Nella foto di Parigi, Giorgia Meloni non c’è, ma non se ne cruccia. Accanto agli altri big Ue – da Starmer a Merz a von der Leyen, oltre al padrone di casa Macron – sfila Antonio Tajani. La premier l’aveva detto pubblicamente al summit Nato di Ankara: «Al sesto vertice in tre settimane e mezzo passo». In privato, è stata ancora più esplicita: «Ne ho fatti fin troppi». E ovviamente «non cambia» il posizionamento su Kiev. Ma qualche segnale all’estero rimbalza.

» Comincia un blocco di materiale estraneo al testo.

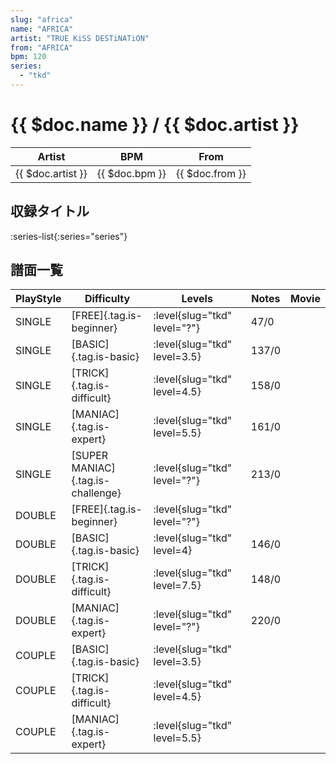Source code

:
 ```yaml
---
slug: "africa"
name: "AFRICA"
artist: "TRUE KiSS DESTiNATiON"
from: "AFRICA"
bpm: 120
series:
  - "tkd"
---
```


# {{ $doc.name }} / {{ $doc.artist }}

|Artist|BPM|From|
|------|---|----|
|{{ $doc.artist }}|{{ $doc.bpm }}|{{ $doc.from }}|

## 収録タイトル

:series-list{:series="series"}

## 譜面一覧

|PlayStyle|Difficulty|Levels|Notes|Movie|
|---------|----------|------|-----|-----|
|SINGLE|[FREE]{.tag.is-beginner}|<div class="field is-grouped is-grouped-multiline"> :level{slug="tkd" level="?"}</div>|47/0||
|SINGLE|[BASIC]{.tag.is-basic}|<div class="field is-grouped is-grouped-multiline"> :level{slug="tkd" level=3.5}</div>|137/0||
|SINGLE|[TRICK]{.tag.is-difficult}|<div class="field is-grouped is-grouped-multiline"> :level{slug="tkd" level=4.5}</div>|158/0||
|SINGLE|[MANIAC]{.tag.is-expert}|<div class="field is-grouped is-grouped-multiline"> :level{slug="tkd" level=5.5}</div>|161/0||
|SINGLE|[SUPER MANIAC]{.tag.is-challenge}|<div class="field is-grouped is-grouped-multiline"> :level{slug="tkd" level="?"}</div>|213/0||
|DOUBLE|[FREE]{.tag.is-beginner}|<div class="field is-grouped is-grouped-multiline"> :level{slug="tkd" level="?"}</div>|||
|DOUBLE|[BASIC]{.tag.is-basic}|<div class="field is-grouped is-grouped-multiline"> :level{slug="tkd" level=4}</div>|146/0||
|DOUBLE|[TRICK]{.tag.is-difficult}|<div class="field is-grouped is-grouped-multiline"> :level{slug="tkd" level=7.5}</div>|148/0||
|DOUBLE|[MANIAC]{.tag.is-expert}|<div class="field is-grouped is-grouped-multiline"> :level{slug="tkd" level="?"}</div>|220/0||
|COUPLE|[BASIC]{.tag.is-basic}|<div class="field is-grouped is-grouped-multiline"> :level{slug="tkd" level=3.5}</div>|||
|COUPLE|[TRICK]{.tag.is-difficult}|<div class="field is-grouped is-grouped-multiline"> :level{slug="tkd" level=4.5}</div>|||
|COUPLE|[MANIAC]{.tag.is-expert}|<div class="field is-grouped is-grouped-multiline"> :level{slug="tkd" level=5.5}</div>|||
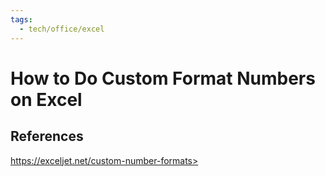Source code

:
 ```yaml
---
tags:
  - tech/office/excel
---
```


# How to Do Custom Format Numbers on Excel

## References

https://exceljet.net/custom-number-formats>
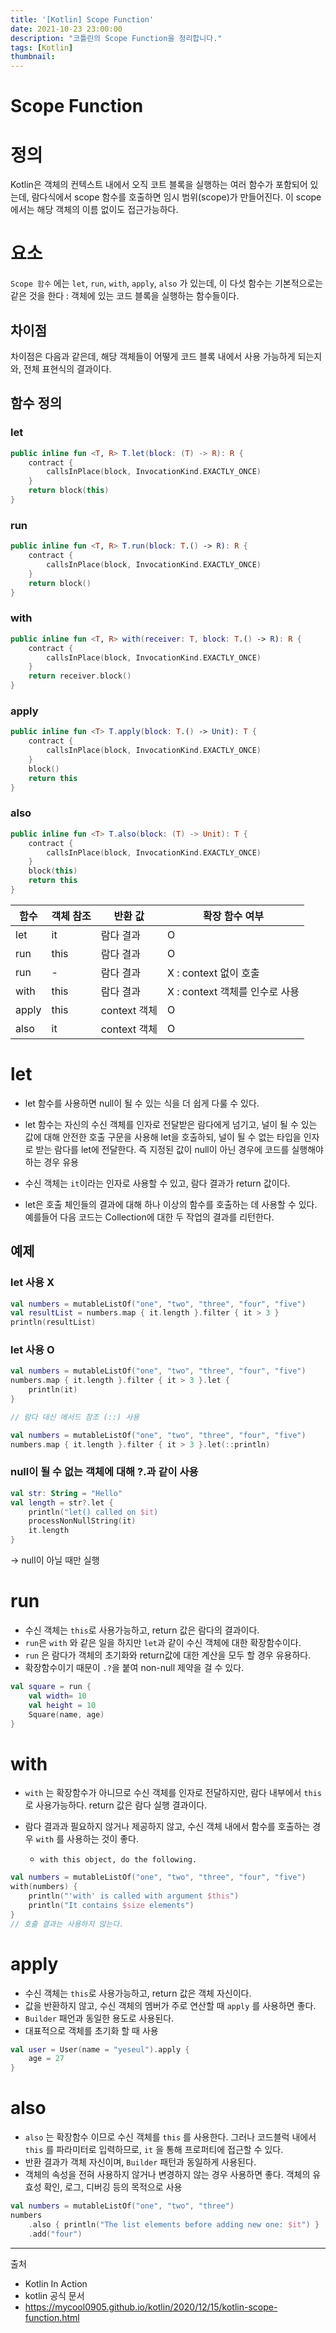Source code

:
 ```yaml
---
title: '[Kotlin] Scope Function'
date: 2021-10-23 23:00:00
description: "코틀린의 Scope Function을 정리합니다."
tags: [Kotlin]
thumbnail: 
---   
```

# Scope Function

# 정의 
Kotlin은 객체의 컨텍스트 내에서 오직 코트 블록을 실행하는 여러 함수가 포함되어 있는데, 람다식에서 scope 함수를 호출하면 임시 범위(scope)가 만들어진다. 이 scope에서는 해당 객체의 이름 없이도 접근가능하다.

# 요소
`Scope 함수` 에는 `let`, `run`, `with`, `apply`, `also` 가 있는데, 이 다섯 함수는 기본적으로는 같은 것을 한다 : 객체에 있는 코드 블록을 실행하는 함수들이다. 

## 차이점 
차이점은 다음과 같은데, 해당 객체들이 어떻게 코드 블록 내에서 사용 가능하게 되는지와, 전체 표현식의 결과이다. 

## 함수 정의

### let
``` kotlin
public inline fun <T, R> T.let(block: (T) -> R): R {
    contract {
        callsInPlace(block, InvocationKind.EXACTLY_ONCE)
    }
    return block(this)
}

```

### run 
``` kotlin
public inline fun <T, R> T.run(block: T.() -> R): R {
    contract {
        callsInPlace(block, InvocationKind.EXACTLY_ONCE)
    }
    return block()
}

```

### with
``` kotlin
public inline fun <T, R> with(receiver: T, block: T.() -> R): R {
    contract {
        callsInPlace(block, InvocationKind.EXACTLY_ONCE)
    }
    return receiver.block()
}
``` 

### apply 
``` kotlin
public inline fun <T> T.apply(block: T.() -> Unit): T {
    contract {
        callsInPlace(block, InvocationKind.EXACTLY_ONCE)
    }
    block()
    return this
}
``` 

### also
``` kotlin
public inline fun <T> T.also(block: (T) -> Unit): T {
    contract {
        callsInPlace(block, InvocationKind.EXACTLY_ONCE)
    }
    block(this)
    return this
}
``` 

|함수|객체 참조|반환 값|확장 함수 여부|
|----|---------|-------|--------------|
|let|it|람다 결과|O|
|run|this|람다 결과|O|
|run|-|람다 결과|X : context 없이 호출|
|with|this|람다 결과|X : context 객체를 인수로 사용|
|apply|this|context 객체|O|
|also|it|context 객체|O|

# let

- let 함수를 사용하면 null이 될 수 있는 식을 더 쉽게 다룰 수 있다.

- let 함수는 자신의 수신 객체를 인자로 전달받은 람다에게 넘기고, 널이 될 수 있는 값에 대해 안전한 호출 구문을 사용해 let을 호출하되, 널이 될 수 없는 타입을 인자로 받는 람다를 let에 전달한다. 즉 지정된 값이 null이 아닌 경우에 코드를 실행해야 하는 경우 유용

- 수신 객체는 `it`이라는 인자로 사용할 수 있고, 람다 결과가 return 값이다.

- let은 호출 체인들의 결과에 대해 하나 이상의 함수를 호출하는 데 사용할 수 있다. 예를들어 다음 코드는 Collection에 대한 두 작업의 결과를 리턴한다.

## 예제

### let 사용 X
``` kotlin
val numbers = mutableListOf("one", "two", "three", "four", "five")
val resultList = numbers.map { it.length }.filter { it > 3 }
println(resultList)    
```

### let 사용 O 
``` kotlin
val numbers = mutableListOf("one", "two", "three", "four", "five")
numbers.map { it.length }.filter { it > 3 }.let {
    println(it)
}

// 람다 대신 메서드 참조 (::) 사용

val numbers = mutableListOf("one", "two", "three", "four", "five")
numbers.map { it.length }.filter { it > 3 }.let(::println)
``` 

### null이 될 수 없는 객체에 대해 ?.과 같이 사용
``` kotlin
val str: String = "Hello"
val length = str?.let {
    println("let() called on $it)
    processNonNullString(it) 
    it.length
}
``` 
-> null이 아닐 때만 실행 

# run 
- 수신 객체는 `this`로 사용가능하고, return 값은 람다의 결과이다.
- `run`은 `with` 와 같은 일을 하지만 `let`과 같이 수신 객체에 대한 확장함수이다.
- `run` 은 람다가 객체의 초기화와 return값에 대한 계산을 모두 할 경우 유용하다.
- 확장함수이기 때문이 `.?`을 붙여 non-null 제약을 걸 수 있다.

``` kotlin
val square = run {
    val width= 10
    val height = 10
    Square(name, age)
}
```

# with
- `with` 는 확장함수가 아니므로 수신 객체를 인자로 전달하지만, 람다 내부에서 `this` 로 사용가능하다. return 값은 람다 실행 결과이다.

- 람다 결과과 필요하지 않거나 제공하지 않고, 수신 객체 내에서 함수를 호출하는 경우 `with` 를 사용하는 것이 좋다. 
    - `with this object, do the following.` 

``` kotlin
val numbers = mutableListOf("one", "two", "three", "four", "five")
with(numbers) {
    println("'with' is called with argument $this")
    println("It contains $size elements")
}
// 호출 결과는 사용하지 않는다.
```

# apply
- 수신 객체는 `this`로 사용가능하고, return 값은 객체 자신이다.
- 값을 반환하지 않고, 수신 객체의 멤버가 주로 연산할 때 `apply` 를 사용하면 좋다.
- `Builder` 패언과 동일한 용도로 사용된다.
- 대표적으로 객체를 초기화 할 때 사용 

``` kotlin
val user = User(name = "yeseul").apply {
    age = 27
}
```

# also
- `also` 는 확장함수 이므로 수신 객체를 `this` 를 사용한다. 그러나 코드블럭 내에서 `this` 를 파라미터로 입력하므로, `it` 을 통해 프로퍼티에 접근할 수 있다.
- 반환 결과가 객체 자신이며, `Builder` 패턴과 동일하게 사용된다.
- 객체의 속성을 전혀 사용하지 않거나 변경하지 않는 경우 사용하면 좋다. 객체의 유효성 확인, 로그, 디버깅 등의 목적으로 사용

``` kotlin
val numbers = mutableListOf("one", "two", "three")
numbers
    .also { println("The list elements before adding new one: $it") }
    .add("four")
```

---
출처
- Kotlin In Action
- kotlin 공식 문서
- https://mycool0905.github.io/kotlin/2020/12/15/kotlin-scope-function.html  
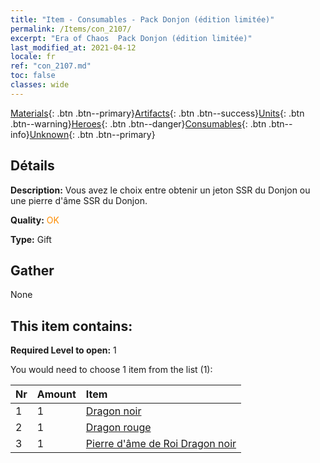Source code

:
 ```yaml
---
title: "Item - Consumables - Pack Donjon (édition limitée)"
permalink: /Items/con_2107/
excerpt: "Era of Chaos  Pack Donjon (édition limitée)"
last_modified_at: 2021-04-12
locale: fr
ref: "con_2107.md"
toc: false
classes: wide
---
```

 [Materials](/fr/Items/){: .btn .btn--primary}[Artifacts](/fr/Items/Artifacts/){: .btn .btn--success}[Units](/fr/Items/Units/){: .btn .btn--warning}[Heroes](/fr/Items/Heroes/){: .btn .btn--danger}[Consumables](/fr/Items/Consumables/){: .btn .btn--info}[Unknown](/fr/Items/Unknown/){: .btn .btn--primary}

## Détails
 **Description:** Vous avez le choix entre obtenir un jeton SSR du Donjon ou une pierre d'âme SSR du Donjon.

 **Quality:** <span style="color: #FF8C00">OK</span>

 **Type:** Gift

## Gather

  None

## This item contains:

 **Required Level to open:** 1

 You would need to choose 1 item from the list (1):

  | Nr | Amount |     Item    |
  |:---|:-------|:------------|
  | 1 | 1 | [Dragon noir](/fr/Items/unt_250/) | 
  | 2 | 1 | [Dragon rouge](/fr/Items/unt_251/) | 
  | 3 | 1 | [Pierre d'âme de Roi Dragon noir](/fr/Items/unt_334/) | 

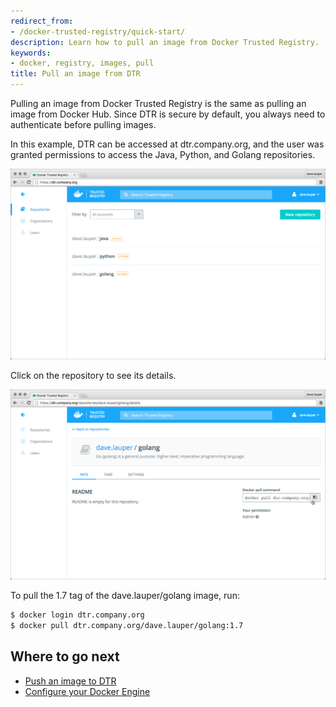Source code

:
 ```yaml
---
redirect_from:
- /docker-trusted-registry/quick-start/
description: Learn how to pull an image from Docker Trusted Registry.
keywords:
- docker, registry, images, pull
title: Pull an image from DTR
---
```


Pulling an image from Docker Trusted Registry is the same as pulling an image
from Docker Hub. Since DTR is secure by default, you always need to authenticate
before pulling images.

In this example, DTR can be accessed at dtr.company.org, and the user
was granted permissions to access the Java, Python, and Golang repositories.

![](../images/pull-an-image-1.png)

Click on the repository to see its details.

![](../images/pull-an-image-2.png)

To pull the 1.7 tag of the dave.lauper/golang image, run:

```bash
$ docker login dtr.company.org
$ docker pull dtr.company.org/dave.lauper/golang:1.7
```

## Where to go next

* [Push an image to DTR](push-an-image.md)
* [Configure your Docker Engine](index.md)

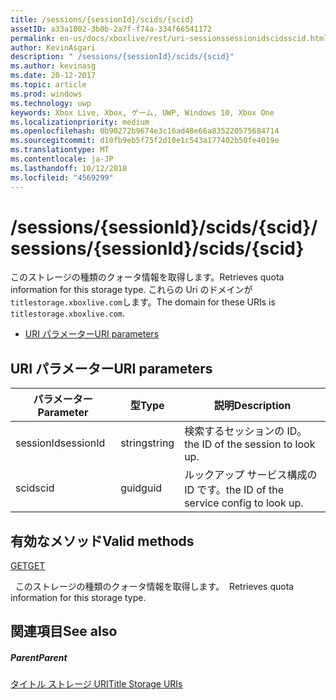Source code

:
 ```yaml
---
title: /sessions/{sessionId}/scids/{scid}
assetID: a33a1002-3b0b-2a7f-f74a-334f66541172
permalink: en-us/docs/xboxlive/rest/uri-sessionssessionidscidsscid.html
author: KevinAsgari
description: " /sessions/{sessionId}/scids/{scid}"
ms.author: kevinasg
ms.date: 20-12-2017
ms.topic: article
ms.prod: windows
ms.technology: uwp
keywords: Xbox Live, Xbox, ゲーム, UWP, Windows 10, Xbox One
ms.localizationpriority: medium
ms.openlocfilehash: 0b90272b9674e3c16ad48e66a835220575684714
ms.sourcegitcommit: d10fb9eb5f75f2d10e1c543a177402b50fe4019e
ms.translationtype: MT
ms.contentlocale: ja-JP
ms.lasthandoff: 10/12/2018
ms.locfileid: "4569299"
---
```

# <a name="sessionssessionidscidsscid"></a><span data-ttu-id="69401-104">/sessions/{sessionId}/scids/{scid}</span><span class="sxs-lookup"><span data-stu-id="69401-104">/sessions/{sessionId}/scids/{scid}</span></span>
<span data-ttu-id="69401-105">このストレージの種類のクォータ情報を取得します。</span><span class="sxs-lookup"><span data-stu-id="69401-105">Retrieves quota information for this storage type.</span></span> <span data-ttu-id="69401-106">これらの Uri のドメインが`titlestorage.xboxlive.com`します。</span><span class="sxs-lookup"><span data-stu-id="69401-106">The domain for these URIs is `titlestorage.xboxlive.com`.</span></span>
 
  * [<span data-ttu-id="69401-107">URI パラメーター</span><span class="sxs-lookup"><span data-stu-id="69401-107">URI parameters</span></span>](#ID4EV)
 
<a id="ID4EV"></a>

 
## <a name="uri-parameters"></a><span data-ttu-id="69401-108">URI パラメーター</span><span class="sxs-lookup"><span data-stu-id="69401-108">URI parameters</span></span>
 
| <span data-ttu-id="69401-109">パラメーター</span><span class="sxs-lookup"><span data-stu-id="69401-109">Parameter</span></span>| <span data-ttu-id="69401-110">型</span><span class="sxs-lookup"><span data-stu-id="69401-110">Type</span></span>| <span data-ttu-id="69401-111">説明</span><span class="sxs-lookup"><span data-stu-id="69401-111">Description</span></span>| 
| --- | --- | --- | 
| <span data-ttu-id="69401-112">sessionId</span><span class="sxs-lookup"><span data-stu-id="69401-112">sessionId</span></span>| <span data-ttu-id="69401-113">string</span><span class="sxs-lookup"><span data-stu-id="69401-113">string</span></span>| <span data-ttu-id="69401-114">検索するセッションの ID。</span><span class="sxs-lookup"><span data-stu-id="69401-114">the ID of the session to look up.</span></span>| 
| <span data-ttu-id="69401-115">scid</span><span class="sxs-lookup"><span data-stu-id="69401-115">scid</span></span>| <span data-ttu-id="69401-116">guid</span><span class="sxs-lookup"><span data-stu-id="69401-116">guid</span></span>| <span data-ttu-id="69401-117">ルックアップ サービス構成の ID です。</span><span class="sxs-lookup"><span data-stu-id="69401-117">the ID of the service config to look up.</span></span>| 
  
<a id="ID4E3B"></a>

 
## <a name="valid-methods"></a><span data-ttu-id="69401-118">有効なメソッド</span><span class="sxs-lookup"><span data-stu-id="69401-118">Valid methods</span></span>

[<span data-ttu-id="69401-119">GET</span><span class="sxs-lookup"><span data-stu-id="69401-119">GET</span></span>](uri-sessionssessionidscidsscid-get.md)

<span data-ttu-id="69401-120">&nbsp;&nbsp;このストレージの種類のクォータ情報を取得します。</span><span class="sxs-lookup"><span data-stu-id="69401-120">&nbsp;&nbsp;Retrieves quota information for this storage type.</span></span> 
 
<a id="ID4EGC"></a>

 
## <a name="see-also"></a><span data-ttu-id="69401-121">関連項目</span><span class="sxs-lookup"><span data-stu-id="69401-121">See also</span></span>
 
<a id="ID4EIC"></a>

 
##### <a name="parent"></a><span data-ttu-id="69401-122">Parent</span><span class="sxs-lookup"><span data-stu-id="69401-122">Parent</span></span> 

[<span data-ttu-id="69401-123">タイトル ストレージ URI</span><span class="sxs-lookup"><span data-stu-id="69401-123">Title Storage URIs</span></span>](atoc-reference-storagev2.md)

Nella cerchia della presidente del consiglio da tempo si chiedono se questi vertici parigini – e questa frequenza – siano in fondo più utili alla causa ucraina o a quella personale di Emmanuel Macron. Con una spavalderia in più, visto che le elezioni francesi si avvicinano e l’attuale inquilino dell’Eliseo non si ricandiderà. Meloni, invece, sarà in pista. Dunque meglio concentrarsi sulle «priorità italiane» da qui alle elezioni, visto che manca meno di un anno alla primavera ‘27, l’orizzonte migliore, per i Fratelli d’Italia. Non a caso ieri Meloni, rinunciando alla Francia, è volata a Palermo a presiedere un comitato per l’ordine e la sicurezza. E oggi, dopo i funerali di Al Thani in Qatar, tornerà in tutta fretta a Roma per presiedere il Cdm sempre con la sicurezza in agenda.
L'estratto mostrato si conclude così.